The position of floor leader representing the chamber as a whole was created in 1916 upon the establishment of the Philippine Senate. Francisco Felipe Villanueva of the Nacionalista Party was elected as the Senate’s first floor leader. From then until the first abolition of the Senate in 1935, the Nacionalista Party emerged as the ruling party in Congress, establishing a virtually dominant-party system in the Philippines. In 1931, Claro M. Recto became the lone minority member after distancing himself from his Nacionalista partymates, thus becoming the minority leader and creating the distinction of a majority floor leader. Benigno Aquino Sr. was the first senator elected to the role in this capacity, leading the majority bloc. Recto, previously a member of the Democrata Party, rejoined the Senate majority after switching to the Nacionalista Party by 1934 and was elected floor leader.

By the 1st Congress, after several Nacionalista members led by Manuel Roxas broke away from the party to run under its liberal wing for the 1946 elections, which later established the Liberal Party, a form of the two-party system emerged. Vicente Francisco led the Liberal majority bloc after the party won 9 of the 16 contested seats in the first postwar Senate election. The Nacionalistas regained their majority in the 3rd Congress, led by Cipriano Primicias Sr. as floor leader. He is the longest-serving Senate majority floor leader in history, with a total uninterrupted tenure of 7 years and 339 days. Arturo Tolentino served as the last majority floor leader of the Senate from 1970 until 1972, when the chamber was dissolved following president Ferdinand Marcos’s declaration of martial law.
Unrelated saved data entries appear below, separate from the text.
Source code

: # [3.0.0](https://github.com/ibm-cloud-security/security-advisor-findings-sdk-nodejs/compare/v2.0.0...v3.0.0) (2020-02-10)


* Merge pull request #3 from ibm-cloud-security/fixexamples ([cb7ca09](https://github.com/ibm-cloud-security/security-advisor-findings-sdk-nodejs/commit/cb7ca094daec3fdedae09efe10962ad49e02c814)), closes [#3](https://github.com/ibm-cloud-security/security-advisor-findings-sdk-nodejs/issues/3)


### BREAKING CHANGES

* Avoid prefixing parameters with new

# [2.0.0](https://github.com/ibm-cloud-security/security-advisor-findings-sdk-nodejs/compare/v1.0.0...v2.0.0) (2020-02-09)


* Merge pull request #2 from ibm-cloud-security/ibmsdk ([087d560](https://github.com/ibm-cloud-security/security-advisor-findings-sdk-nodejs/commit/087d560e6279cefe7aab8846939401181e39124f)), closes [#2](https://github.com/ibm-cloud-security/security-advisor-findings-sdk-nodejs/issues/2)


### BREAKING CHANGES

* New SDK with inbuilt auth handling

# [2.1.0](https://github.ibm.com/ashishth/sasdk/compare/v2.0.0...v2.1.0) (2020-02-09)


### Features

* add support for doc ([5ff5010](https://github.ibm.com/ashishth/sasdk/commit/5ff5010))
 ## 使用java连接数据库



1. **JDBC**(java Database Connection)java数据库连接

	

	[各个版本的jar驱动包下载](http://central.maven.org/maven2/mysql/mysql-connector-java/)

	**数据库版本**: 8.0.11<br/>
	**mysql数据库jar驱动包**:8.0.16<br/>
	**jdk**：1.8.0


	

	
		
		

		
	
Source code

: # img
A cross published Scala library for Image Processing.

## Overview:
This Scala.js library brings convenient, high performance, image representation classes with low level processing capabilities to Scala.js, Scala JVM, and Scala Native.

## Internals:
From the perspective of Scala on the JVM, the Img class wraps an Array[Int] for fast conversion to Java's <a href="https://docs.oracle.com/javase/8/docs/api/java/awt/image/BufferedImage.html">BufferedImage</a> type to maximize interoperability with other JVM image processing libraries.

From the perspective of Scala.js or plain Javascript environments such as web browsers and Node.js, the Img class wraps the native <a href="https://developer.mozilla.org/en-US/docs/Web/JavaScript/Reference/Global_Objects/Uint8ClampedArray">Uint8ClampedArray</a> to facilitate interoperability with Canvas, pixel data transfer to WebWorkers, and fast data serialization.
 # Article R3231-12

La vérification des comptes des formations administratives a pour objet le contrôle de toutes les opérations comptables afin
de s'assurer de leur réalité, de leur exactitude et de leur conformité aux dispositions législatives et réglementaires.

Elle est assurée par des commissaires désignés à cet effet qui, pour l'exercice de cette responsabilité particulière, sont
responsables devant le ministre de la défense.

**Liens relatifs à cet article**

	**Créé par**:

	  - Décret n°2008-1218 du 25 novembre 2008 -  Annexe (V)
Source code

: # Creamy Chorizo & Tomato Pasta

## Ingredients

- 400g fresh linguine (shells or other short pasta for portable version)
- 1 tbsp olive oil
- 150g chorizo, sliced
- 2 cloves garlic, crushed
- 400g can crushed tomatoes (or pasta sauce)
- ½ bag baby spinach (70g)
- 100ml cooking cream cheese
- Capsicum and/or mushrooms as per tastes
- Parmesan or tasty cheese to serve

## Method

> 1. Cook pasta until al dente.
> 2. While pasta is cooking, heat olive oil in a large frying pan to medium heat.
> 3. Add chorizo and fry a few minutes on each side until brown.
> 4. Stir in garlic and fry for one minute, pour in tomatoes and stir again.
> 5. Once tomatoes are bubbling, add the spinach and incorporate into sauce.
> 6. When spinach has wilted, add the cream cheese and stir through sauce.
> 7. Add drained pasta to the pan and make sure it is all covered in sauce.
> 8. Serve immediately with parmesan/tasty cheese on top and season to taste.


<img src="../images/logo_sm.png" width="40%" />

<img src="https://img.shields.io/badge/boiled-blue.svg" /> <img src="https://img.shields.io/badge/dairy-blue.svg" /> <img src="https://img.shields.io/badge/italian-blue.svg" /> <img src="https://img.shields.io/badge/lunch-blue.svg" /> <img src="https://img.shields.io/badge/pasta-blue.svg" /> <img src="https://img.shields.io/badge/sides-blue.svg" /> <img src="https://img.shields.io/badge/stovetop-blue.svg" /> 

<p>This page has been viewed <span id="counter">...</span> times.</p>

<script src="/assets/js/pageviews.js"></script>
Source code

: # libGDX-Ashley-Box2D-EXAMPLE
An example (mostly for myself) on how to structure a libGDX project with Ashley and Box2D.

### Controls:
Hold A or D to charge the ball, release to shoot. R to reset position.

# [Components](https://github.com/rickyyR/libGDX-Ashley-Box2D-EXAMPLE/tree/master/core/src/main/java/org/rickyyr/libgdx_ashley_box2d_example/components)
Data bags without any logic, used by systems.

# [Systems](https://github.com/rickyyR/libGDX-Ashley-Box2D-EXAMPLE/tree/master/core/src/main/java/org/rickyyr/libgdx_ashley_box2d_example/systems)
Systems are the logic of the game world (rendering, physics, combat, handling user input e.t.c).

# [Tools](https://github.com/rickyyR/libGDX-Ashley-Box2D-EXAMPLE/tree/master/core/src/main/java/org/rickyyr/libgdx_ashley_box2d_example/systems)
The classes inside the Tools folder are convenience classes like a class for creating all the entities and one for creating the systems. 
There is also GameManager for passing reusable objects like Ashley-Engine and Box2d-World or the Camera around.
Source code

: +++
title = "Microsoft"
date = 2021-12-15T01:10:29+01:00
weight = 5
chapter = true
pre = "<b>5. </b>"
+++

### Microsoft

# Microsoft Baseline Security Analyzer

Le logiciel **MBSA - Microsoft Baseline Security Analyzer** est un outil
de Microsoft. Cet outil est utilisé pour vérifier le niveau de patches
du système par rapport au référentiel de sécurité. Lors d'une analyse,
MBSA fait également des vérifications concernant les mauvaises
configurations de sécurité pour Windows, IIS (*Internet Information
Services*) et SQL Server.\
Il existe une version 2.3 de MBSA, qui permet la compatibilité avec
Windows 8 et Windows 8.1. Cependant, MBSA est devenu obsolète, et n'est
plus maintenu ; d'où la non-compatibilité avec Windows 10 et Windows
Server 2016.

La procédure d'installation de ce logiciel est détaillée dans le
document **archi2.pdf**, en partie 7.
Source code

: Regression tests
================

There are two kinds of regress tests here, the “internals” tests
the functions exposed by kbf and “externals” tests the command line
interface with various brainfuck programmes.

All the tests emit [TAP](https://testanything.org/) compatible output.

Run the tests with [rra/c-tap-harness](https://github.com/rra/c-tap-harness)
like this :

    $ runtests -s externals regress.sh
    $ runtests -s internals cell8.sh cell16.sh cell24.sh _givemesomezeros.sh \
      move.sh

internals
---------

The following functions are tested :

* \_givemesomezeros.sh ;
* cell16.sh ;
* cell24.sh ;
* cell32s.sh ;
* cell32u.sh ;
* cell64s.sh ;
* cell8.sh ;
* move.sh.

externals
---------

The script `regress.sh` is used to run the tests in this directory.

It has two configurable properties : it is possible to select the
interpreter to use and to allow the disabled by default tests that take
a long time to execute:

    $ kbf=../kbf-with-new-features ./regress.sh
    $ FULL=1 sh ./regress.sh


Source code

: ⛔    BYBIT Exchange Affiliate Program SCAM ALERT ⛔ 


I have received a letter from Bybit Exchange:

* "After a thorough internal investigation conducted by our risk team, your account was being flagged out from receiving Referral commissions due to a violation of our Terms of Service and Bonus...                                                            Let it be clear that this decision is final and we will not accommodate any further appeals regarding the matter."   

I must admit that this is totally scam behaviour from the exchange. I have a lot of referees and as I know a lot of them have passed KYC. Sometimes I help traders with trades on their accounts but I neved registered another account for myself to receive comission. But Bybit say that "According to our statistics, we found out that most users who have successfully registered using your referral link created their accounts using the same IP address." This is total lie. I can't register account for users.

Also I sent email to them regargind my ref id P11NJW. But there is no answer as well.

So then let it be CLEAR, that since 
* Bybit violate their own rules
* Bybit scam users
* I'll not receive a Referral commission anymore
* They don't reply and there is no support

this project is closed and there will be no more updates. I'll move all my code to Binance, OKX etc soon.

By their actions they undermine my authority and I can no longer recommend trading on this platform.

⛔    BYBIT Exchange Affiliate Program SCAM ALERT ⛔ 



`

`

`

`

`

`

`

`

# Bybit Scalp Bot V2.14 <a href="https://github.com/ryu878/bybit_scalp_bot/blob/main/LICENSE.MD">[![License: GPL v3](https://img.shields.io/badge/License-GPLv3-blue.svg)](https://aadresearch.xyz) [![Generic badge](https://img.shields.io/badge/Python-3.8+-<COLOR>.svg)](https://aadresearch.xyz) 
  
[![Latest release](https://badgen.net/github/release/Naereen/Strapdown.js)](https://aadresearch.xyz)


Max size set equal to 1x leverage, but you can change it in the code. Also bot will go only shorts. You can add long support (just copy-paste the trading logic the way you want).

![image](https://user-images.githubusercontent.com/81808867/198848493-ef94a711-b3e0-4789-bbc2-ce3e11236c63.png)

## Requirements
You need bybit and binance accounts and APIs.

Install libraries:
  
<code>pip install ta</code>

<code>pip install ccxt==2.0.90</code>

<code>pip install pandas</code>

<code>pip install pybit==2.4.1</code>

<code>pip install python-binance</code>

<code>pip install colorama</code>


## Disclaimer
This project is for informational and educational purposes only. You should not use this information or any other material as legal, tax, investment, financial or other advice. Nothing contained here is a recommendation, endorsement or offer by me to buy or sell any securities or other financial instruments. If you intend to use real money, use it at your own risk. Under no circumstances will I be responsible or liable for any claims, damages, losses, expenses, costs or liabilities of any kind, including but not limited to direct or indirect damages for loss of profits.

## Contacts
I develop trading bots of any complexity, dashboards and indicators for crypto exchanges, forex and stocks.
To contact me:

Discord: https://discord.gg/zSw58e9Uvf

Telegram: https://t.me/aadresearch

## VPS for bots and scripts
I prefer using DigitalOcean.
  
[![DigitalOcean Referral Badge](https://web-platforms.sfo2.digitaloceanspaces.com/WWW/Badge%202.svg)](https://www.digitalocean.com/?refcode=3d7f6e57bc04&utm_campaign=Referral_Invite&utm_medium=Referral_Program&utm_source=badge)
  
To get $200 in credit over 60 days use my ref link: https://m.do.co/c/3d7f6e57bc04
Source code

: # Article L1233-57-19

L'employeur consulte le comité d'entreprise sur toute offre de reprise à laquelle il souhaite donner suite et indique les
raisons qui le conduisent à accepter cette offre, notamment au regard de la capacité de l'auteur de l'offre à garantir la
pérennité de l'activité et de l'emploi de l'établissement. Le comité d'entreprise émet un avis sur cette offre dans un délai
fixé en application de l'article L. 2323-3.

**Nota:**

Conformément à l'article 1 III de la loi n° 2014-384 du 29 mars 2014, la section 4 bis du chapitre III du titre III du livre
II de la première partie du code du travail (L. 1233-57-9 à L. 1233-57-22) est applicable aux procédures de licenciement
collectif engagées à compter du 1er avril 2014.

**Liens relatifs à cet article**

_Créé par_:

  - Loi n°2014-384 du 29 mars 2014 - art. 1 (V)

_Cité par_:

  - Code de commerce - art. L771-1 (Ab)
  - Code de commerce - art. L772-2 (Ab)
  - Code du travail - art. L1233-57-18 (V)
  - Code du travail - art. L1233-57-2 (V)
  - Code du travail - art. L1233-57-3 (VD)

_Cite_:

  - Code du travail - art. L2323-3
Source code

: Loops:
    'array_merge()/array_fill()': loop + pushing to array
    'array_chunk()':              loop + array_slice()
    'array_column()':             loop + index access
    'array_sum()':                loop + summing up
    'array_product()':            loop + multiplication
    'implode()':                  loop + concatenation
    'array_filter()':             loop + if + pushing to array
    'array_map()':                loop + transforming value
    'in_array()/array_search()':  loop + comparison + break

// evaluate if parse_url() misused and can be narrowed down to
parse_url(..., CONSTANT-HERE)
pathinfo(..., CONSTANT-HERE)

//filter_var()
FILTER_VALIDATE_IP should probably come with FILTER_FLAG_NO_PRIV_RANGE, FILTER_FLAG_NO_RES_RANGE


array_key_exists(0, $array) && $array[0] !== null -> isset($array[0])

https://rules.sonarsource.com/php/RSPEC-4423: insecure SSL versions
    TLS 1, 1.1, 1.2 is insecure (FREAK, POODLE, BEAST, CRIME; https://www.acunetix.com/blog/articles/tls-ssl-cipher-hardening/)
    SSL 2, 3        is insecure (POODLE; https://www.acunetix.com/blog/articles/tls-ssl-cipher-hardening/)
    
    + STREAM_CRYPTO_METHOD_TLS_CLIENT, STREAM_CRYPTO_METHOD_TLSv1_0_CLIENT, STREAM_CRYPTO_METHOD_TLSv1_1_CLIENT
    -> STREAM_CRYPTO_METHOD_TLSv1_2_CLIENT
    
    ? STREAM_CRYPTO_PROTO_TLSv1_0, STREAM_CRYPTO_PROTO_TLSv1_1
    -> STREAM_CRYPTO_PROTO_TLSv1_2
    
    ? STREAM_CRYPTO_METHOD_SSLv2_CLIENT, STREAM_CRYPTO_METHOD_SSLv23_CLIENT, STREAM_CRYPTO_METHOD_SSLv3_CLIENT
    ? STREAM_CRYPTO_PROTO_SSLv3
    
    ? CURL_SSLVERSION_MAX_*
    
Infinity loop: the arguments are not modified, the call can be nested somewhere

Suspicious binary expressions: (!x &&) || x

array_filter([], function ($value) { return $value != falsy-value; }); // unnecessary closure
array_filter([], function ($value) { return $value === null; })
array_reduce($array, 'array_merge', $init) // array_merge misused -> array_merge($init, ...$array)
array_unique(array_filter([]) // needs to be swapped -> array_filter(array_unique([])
The Senate was reestablished under the 1987 Constitution. Orlando Mercado became the leader of the majority bloc, now composed of multiple political parties forming an internal alliance rather than functioning as standalone parties. Teofisto Guingona Jr. succeeded Mercado in 1990, until he was replaced by Laban ng Demokratikong Pilipino (LDP) senator Alberto Romulo at the fifth regular session of the 8th Congress. The LDP became the majority party in the Senate by 1992, with member Francisco Tatad serving as majority leader from 1996. A coup ousted incumbent Senate president Ernesto Maceda in 1998, installing Neptali Gonzales in the position and Lakas–NUCD–UMDP senator Franklin Drilon as majority leader.

===2000s–present===
Tatad was reelected to the position in 2000 under Drilon’s Senate presidency. Loren Legarda became the first and only woman senator elected as majority floor leader in 2001. Legarda left the majority in 2004 after allying with the opposition coalition Koalisyon ng Nagkakaisang Pilipino for her vice presidential bid against president Gloria Macapagal Arroyo’s running mate, senator Noli de Castro, and was replaced by Francis Pangilinan. The election of Juan Ponce Enrile as Senate president in November 2008 saw Pangilinan replaced by Juan Miguel Zubiri as majority leader, the youngest to be elected in Senate history. In the 15th Congress, Tito Sotto was elected to the position. He was notable for chairing the Committee on Rules which drafted the Senate’s rules on impeachment proceedings used during the trial of chief justice Renato Corona. Alan Peter Cayetano led the Senate majority in the 16th Congress, with Sotto returning to the position in 2016 until his election as Senate president in 2018 following a term-sharing agreement with Koko Pimentel.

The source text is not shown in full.